#### Import necessary packages

In [1]:
import boto3
import pandas as pd
#import mysql.connector
from collections import OrderedDict
from datetime import datetime, timedelta

#### Connect to S3 and download CSV files as Pandas Dataframe

In [2]:
def get_s3_keys(bucket):
    """Get a list of keys in an S3 bucket."""
    keys = []
    resp = s3.list_objects_v2(Bucket=bucket)
    for obj in resp['Contents']:
        keys.append(obj['Key'])
    return keys

In [3]:
s3 = boto3.client('s3')

In [4]:
bucket = 'cms-data-enrollment'

In [5]:
files = get_s3_keys(bucket)

In [6]:
idx = -1
files[idx]

'CPSC_Enrollment_Info_2020_01.csv'

In [7]:
obj = s3.get_object(Bucket= bucket, Key= files[idx])

In [8]:
latest_df = pd.read_csv(obj['Body']) # 'Body' is a key word

####  Create initial dataframe to which we will merge all other enrollment data

Create a list of dates to be used as column values in our dataframes

In [9]:
dates = ["2016-01-01", "2020-01-02"]
start, end = [datetime.strptime(_, "%Y-%m-%d") for _ in dates]
file_months = list(OrderedDict(((start + timedelta(_)).strftime(r"%b-%y"), None) for _ in range((end - start).days)).keys())

1.A Create "Unique_ID" column by combining "Contract Number" and "Plan ID" which will be used to join the master contract data in order to match the parent organization to each plan/enrollment data

In [10]:
unique_id = latest_df["Contract Number"].map(str) + '-' + latest_df["Plan ID"].map(str)
latest_df.insert(loc=0, column='Unique_ID', value=unique_id)

1.B. Create another "Unique_ID_SSA" column which will be used for joining other enrollment data

In [11]:
unique_id_v1 = latest_df["Unique_ID"].map(str) + '-' + latest_df["SSA State County Code"].map(str)
latest_df.insert(loc=0, column='Unique_ID_SSA', value=unique_id_v1)
latest_df.head()

Unnamed: 0,Unique_ID_SSA,Unique_ID,Contract Number,Plan ID,SSA State County Code,FIPS State County Code,State,County,Enrollment
0,E0654-801-2275,E0654-801,E0654,801,2275,,,,*
1,E0654-801-2198,E0654-801,E0654,801,2198,,,,*
2,E0654-801-2195,E0654-801,E0654,801,2195,,,,*
3,E0654-801-1000,E0654-801,E0654,801,1000,1001.0,AL,Autauga,*
4,E0654-801-1010,E0654-801,E0654,801,1010,1003.0,AL,Baldwin,12


2. Replace all "*" values with the integer 5

In [12]:
latest_df['Enrollment'] = latest_df['Enrollment'].str.replace('*','5').apply(pd.to_numeric)

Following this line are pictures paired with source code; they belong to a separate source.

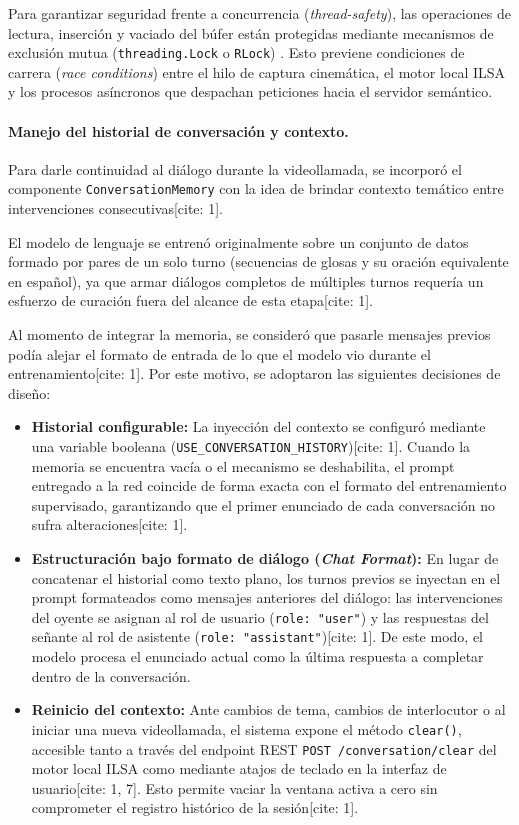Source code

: Para garantizar seguridad frente a concurrencia (\textit{thread-safety}), las operaciones de lectura, inserción y vaciado del búfer están protegidas mediante mecanismos de exclusión mutua (\texttt{threading.Lock} o \texttt{RLock}) \parencite{pressman2014software}. Esto previene condiciones de carrera (\textit{race conditions}) entre el hilo de captura cinemática, el motor local ILSA y los procesos asíncronos que despachan peticiones hacia el servidor semántico.

\paragraph{Manejo del historial de conversación y contexto.}
Para darle continuidad al diálogo durante la videollamada, se incorporó el componente \texttt{ConversationMemory} con la idea de brindar contexto temático entre intervenciones consecutivas[cite: 1]. 

El modelo de lenguaje se entrenó originalmente sobre un conjunto de datos formado por pares de un solo turno (secuencias de glosas y su oración equivalente en español), ya que armar diálogos completos de múltiples turnos requería un esfuerzo de curación fuera del alcance de esta etapa[cite: 1]. 

Al momento de integrar la memoria, se consideró que pasarle mensajes previos podía alejar el formato de entrada de lo que el modelo vio durante el entrenamiento[cite: 1]. Por este motivo, se adoptaron las siguientes decisiones de diseño:
\begin{itemize}
    \item \textbf{Historial configurable:} La inyección del contexto se configuró mediante una variable booleana (\texttt{USE\_CONVERSATION\_HISTORY})[cite: 1]. Cuando la memoria se encuentra vacía o el mecanismo se deshabilita, el prompt entregado a la red coincide de forma exacta con el formato del entrenamiento supervisado, garantizando que el primer enunciado de cada conversación no sufra alteraciones[cite: 1].
    \item \textbf{Estructuración bajo formato de diálogo (\textit{Chat Format}):} En lugar de concatenar el historial como texto plano, los turnos previos se inyectan en el prompt formateados como mensajes anteriores del diálogo: las intervenciones del oyente se asignan al rol de usuario (\texttt{role: "user"}) y las respuestas del señante al rol de asistente (\texttt{role: "assistant"})[cite: 1]. De este modo, el modelo procesa el enunciado actual como la última respuesta a completar dentro de la conversación.
    \item \textbf{Reinicio del contexto:} Ante cambios de tema, cambios de interlocutor o al iniciar una nueva videollamada, el sistema expone el método \texttt{clear()}, accesible tanto a través del endpoint REST \texttt{POST /conversation/clear} del motor local ILSA como mediante atajos de teclado en la interfaz de usuario[cite: 1, 7]. Esto permite vaciar la ventana activa a cero sin comprometer el registro histórico de la sesión[cite: 1].
\end{itemize}
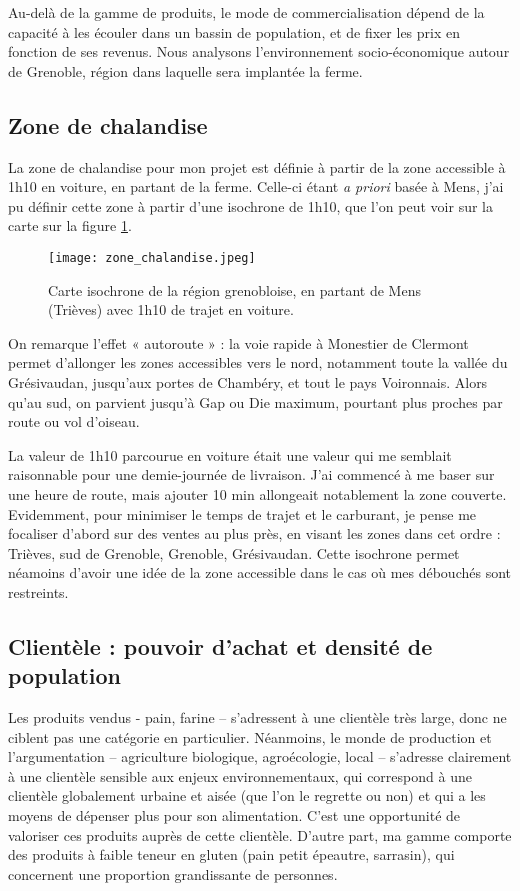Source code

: \documentclass{book}
\begin{document}
Au-delà de la gamme de produits, le mode de commercialisation dépend de la capacité à les écouler dans un bassin de population, et de fixer les prix en fonction de ses revenus. Nous analysons l'environnement socio-économique autour de Grenoble, région dans laquelle sera implantée la ferme.

\subsection{Zone de chalandise}

La zone de chalandise pour mon projet est définie à partir de la zone accessible à 1h10 en voiture, en partant de la ferme. Celle-ci étant \textit{a priori} basée à Mens, j’ai pu définir cette zone à partir d’une isochrone de 1h10, que l’on peut voir sur la carte sur la figure \ref{fig:chalandise}. 

\begin{figure}[h!]
\begin{center}
	\texttt{[image: zone\_chalandise.jpeg]}
	\caption{Carte isochrone de la région grenobloise, en partant de Mens (Trièves) avec 1h10 de trajet en voiture.}
	\label{fig:chalandise}
\end{center}
\end{figure}

On remarque l’effet « autoroute » : la voie rapide à Monestier de Clermont permet d’allonger les zones accessibles vers le nord, notamment toute la vallée du Grésivaudan, jusqu’aux portes de Chambéry, et tout le pays Voironnais. Alors qu’au sud, on parvient jusqu’à Gap ou Die maximum, pourtant plus proches par route ou vol d’oiseau. 

La valeur de 1h10 parcourue en voiture était une valeur qui me semblait raisonnable pour une demie-journée de livraison. J’ai commencé à me baser sur une heure de route, mais ajouter 10 min allongeait notablement la zone couverte. Evidemment, pour minimiser le temps de trajet et le carburant, je pense me focaliser d’abord sur des ventes au plus près, en visant les zones dans cet ordre : Trièves, sud de Grenoble, Grenoble, Grésivaudan. Cette isochrone permet néamoins d'avoir une idée de la zone accessible dans le cas où mes débouchés sont restreints. 

\subsection{Clientèle : pouvoir d'achat et densité de population}

Les produits vendus - pain, farine – s’adressent à une clientèle très large, donc ne ciblent pas une catégorie en particulier. Néanmoins, le monde de production et l’argumentation – agriculture biologique, agroécologie, local – s’adresse clairement à une clientèle sensible aux enjeux environnementaux, qui correspond à une clientèle globalement urbaine et aisée (que l’on le regrette ou non) et qui a les moyens de dépenser plus pour son alimentation. C’est une opportunité de valoriser ces produits auprès de cette clientèle. D’autre part, ma gamme comporte des produits à faible teneur en gluten (pain petit épeautre, sarrasin), qui concernent une proportion grandissante de personnes.
\end{document}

3. Drop all the rows that have NaN values (only a couple rows do not have State/County codes

In [13]:
latest_df.dropna(inplace=True)

4. Change the 'Enrollment' column header to the month/date

In [14]:
# latest_df['Date'] = datetime.strptime(file_months[idx], "%b-%y")
latest_df.rename(columns={'Enrollment': file_months[idx]}, inplace=True)

#### Join the Provider/Plan from the Contract_info file

##### Import the master plan/state data file

In [15]:
contract_df = pd.read_csv('clean_cms_contract_data.csv')

In [16]:
contract_df = contract_df[['Unique_ID', 'Parent Organization']]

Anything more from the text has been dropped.